> _ASSIGNMENT_
The answer must be every line of the records below that contains the word "improvements".

-------------------------

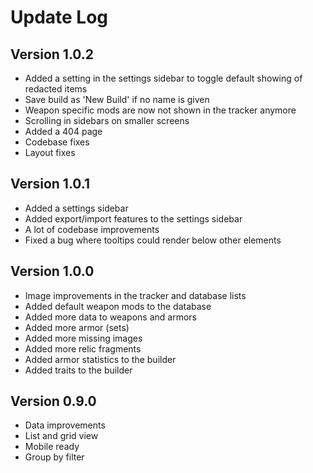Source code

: # Update Log

## Version 1.0.2
- Added a setting in the settings sidebar to toggle default showing of redacted items
- Save build as 'New Build' if no name is given
- Weapon specific mods are now not shown in the tracker anymore
- Scrolling in sidebars on smaller screens
- Added a 404 page
- Codebase fixes
- Layout fixes

## Version 1.0.1
- Added a settings sidebar
- Added export/import features to the settings sidebar
- A lot of codebase improvements
- Fixed a bug where tooltips could render below other elements

## Version 1.0.0
- Image improvements in the tracker and database lists
- Added default weapon mods to the database
- Added more data to weapons and armors
- Added more armor (sets)
- Added more missing images
- Added more relic fragments
- Added armor statistics to the builder
- Added traits to the builder

## Version 0.9.0
- Data improvements
- List and grid view
- Mobile ready
- Group by filter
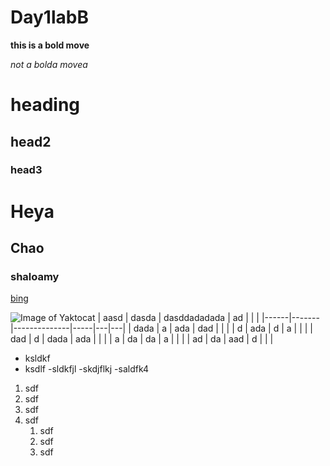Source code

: # Day1labB

**this is a bold move**


*not a bolda movea*

# heading
## head2
### head3

<h1>Heya</h1>
<h2>Chao</h2>
<h3>shaloamy</h3>

[bing](https://www.google.com)

![Image of Yaktocat](https://octodex.github.com/images/yaktocat.png)
| aasd | dasda | dasddadadada | ad  |   |   |
|------|-------|--------------|-----|---|---|
| dada | a     | ada          | dad |   |   |
| d    | ada   | d            | a   |   |   |
| dad  | d     | dada         | ada |   |   |
| a    | da    | da           | a   |   |   |
| ad   | da    | aad          | d   |   |   |


- ksldkf
- ksdlf
    -sldkfjl
    -skdjflkj
-saldfk4

1)  sdf
1) sdf
1) sdf
1) sdf
    1) sdf
    1) sdf
     1) sdf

-------------------------

> _TASK ANSWER_
- A lot of codebase improvements
- Image improvements in the tracker and database lists
- Data improvements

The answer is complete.